Taking a page out of the Sharon McPhail playbook, Wayne County Sheriff Benny Napoleon has asked former top city attorney and fervent consent-decree opponent Krystal Crittendon to be his deputy mayor.
“He did ask,” Crittendon told Matt Helms of the Free Press Sunday, confirming a report in the Michigan Citizen newspaper that Napoleon told a meeting of the Michigan chapter of the civil rights group National Action Network on Saturday that he requested that she run as his No. 2.

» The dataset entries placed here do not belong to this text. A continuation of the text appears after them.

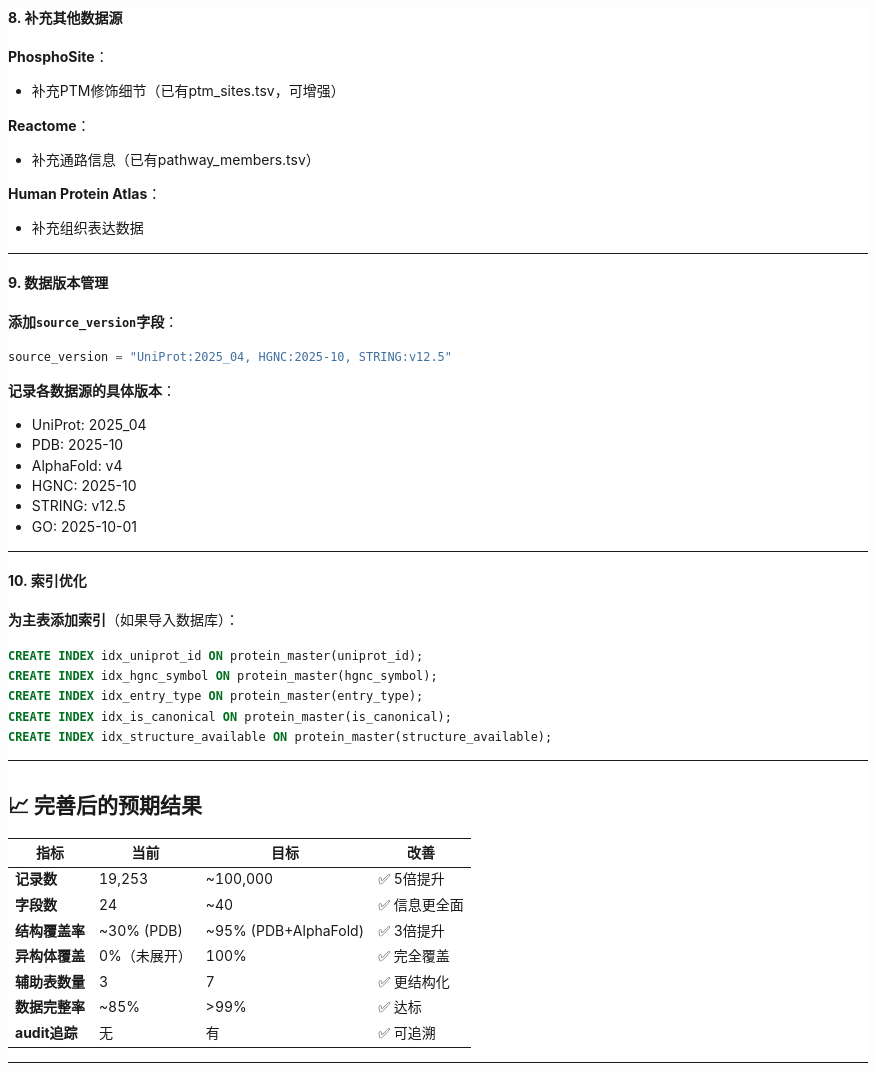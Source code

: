 #### 8. 补充其他数据源

**PhosphoSite**：
- 补充PTM修饰细节（已有ptm_sites.tsv，可增强）

**Reactome**：
- 补充通路信息（已有pathway_members.tsv）

**Human Protein Atlas**：
- 补充组织表达数据

---

#### 9. 数据版本管理

**添加`source_version`字段**：
```python
source_version = "UniProt:2025_04, HGNC:2025-10, STRING:v12.5"
```

**记录各数据源的具体版本**：
- UniProt: 2025_04
- PDB: 2025-10
- AlphaFold: v4
- HGNC: 2025-10
- STRING: v12.5
- GO: 2025-10-01

---

#### 10. 索引优化

**为主表添加索引**（如果导入数据库）：
```sql
CREATE INDEX idx_uniprot_id ON protein_master(uniprot_id);
CREATE INDEX idx_hgnc_symbol ON protein_master(hgnc_symbol);
CREATE INDEX idx_entry_type ON protein_master(entry_type);
CREATE INDEX idx_is_canonical ON protein_master(is_canonical);
CREATE INDEX idx_structure_available ON protein_master(structure_available);
```

---

## 📈 完善后的预期结果

| 指标 | 当前 | 目标 | 改善 |
|------|------|------|------|
| **记录数** | 19,253 | ~100,000 | ✅ 5倍提升 |
| **字段数** | 24 | ~40 | ✅ 信息更全面 |
| **结构覆盖率** | ~30% (PDB) | ~95% (PDB+AlphaFold) | ✅ 3倍提升 |
| **异构体覆盖** | 0%（未展开） | 100% | ✅ 完全覆盖 |
| **辅助表数量** | 3 | 7 | ✅ 更结构化 |
| **数据完整率** | ~85% | >99% | ✅ 达标 |
| **audit追踪** | 无 | 有 | ✅ 可追溯 |

---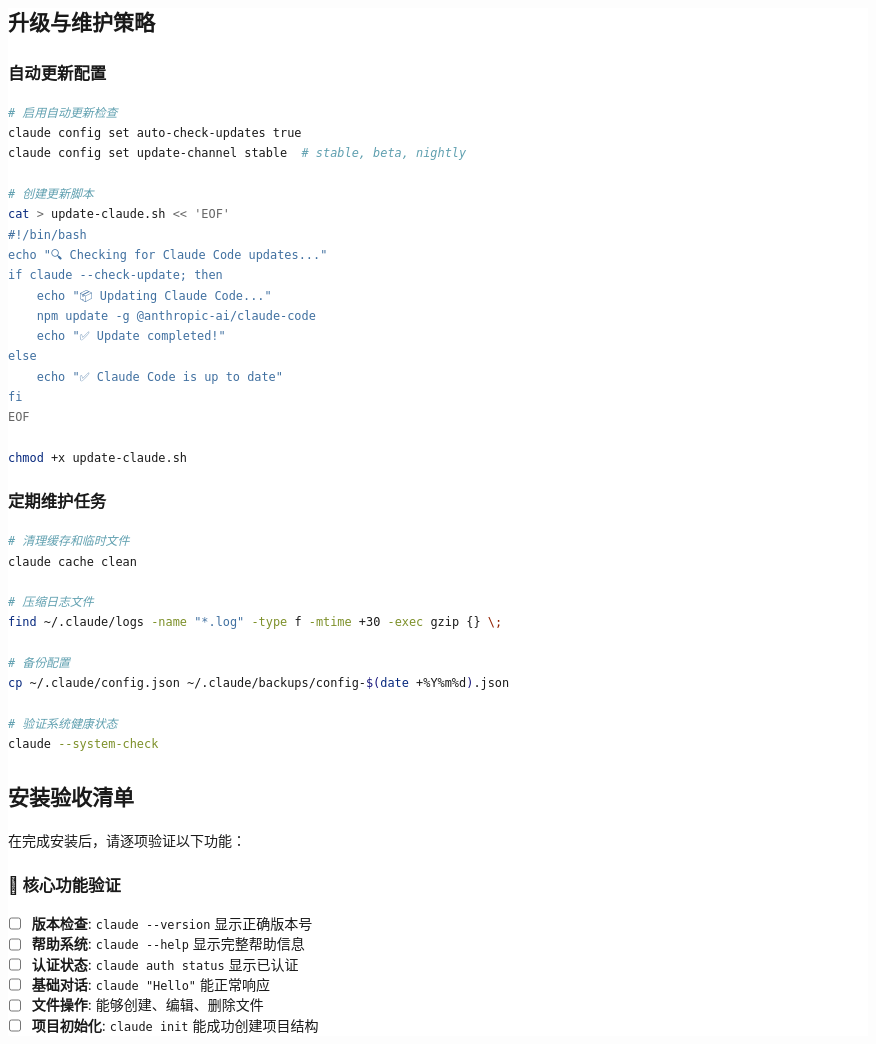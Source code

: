 ## 升级与维护策略

### 自动更新配置

```bash
# 启用自动更新检查
claude config set auto-check-updates true
claude config set update-channel stable  # stable, beta, nightly

# 创建更新脚本
cat > update-claude.sh << 'EOF'
#!/bin/bash
echo "🔍 Checking for Claude Code updates..."
if claude --check-update; then
    echo "📦 Updating Claude Code..."
    npm update -g @anthropic-ai/claude-code
    echo "✅ Update completed!"
else
    echo "✅ Claude Code is up to date"
fi
EOF

chmod +x update-claude.sh
```

### 定期维护任务

```bash
# 清理缓存和临时文件
claude cache clean

# 压缩日志文件
find ~/.claude/logs -name "*.log" -type f -mtime +30 -exec gzip {} \;

# 备份配置
cp ~/.claude/config.json ~/.claude/backups/config-$(date +%Y%m%d).json

# 验证系统健康状态
claude --system-check
```

## 安装验收清单

在完成安装后，请逐项验证以下功能：

### 🔑 核心功能验证

- [ ] **版本检查**: `claude --version` 显示正确版本号
- [ ] **帮助系统**: `claude --help` 显示完整帮助信息
- [ ] **认证状态**: `claude auth status` 显示已认证
- [ ] **基础对话**: `claude "Hello"` 能正常响应
- [ ] **文件操作**: 能够创建、编辑、删除文件
- [ ] **项目初始化**: `claude init` 能成功创建项目结构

“I am going to seriously consider it,” she said, “but I am going to work hard to ensure that the sheriff gets elected mayor of Detroit in the meantime.”
Crittendon finished third in the city’s Aug. 6 mayoral primary. Former Detroit Medical Center CEO Mike Duggan, running as a write-in, won more than 50% of the vote, with Napoleon at 30% and Crittendon at 5.6%.
Napoleon spokesman Jamaine Dickens said he wasn’t aware an offer had been made.
Deputy mayor is an appointed position, and does not appear on the ballot. For decades no mayoral candidate singled out anyone in advance to be his or her deputy. In 2005, then-City Councilwoman Sharon McPhail asked Napoleon to be her running mate. He accepted. She lost.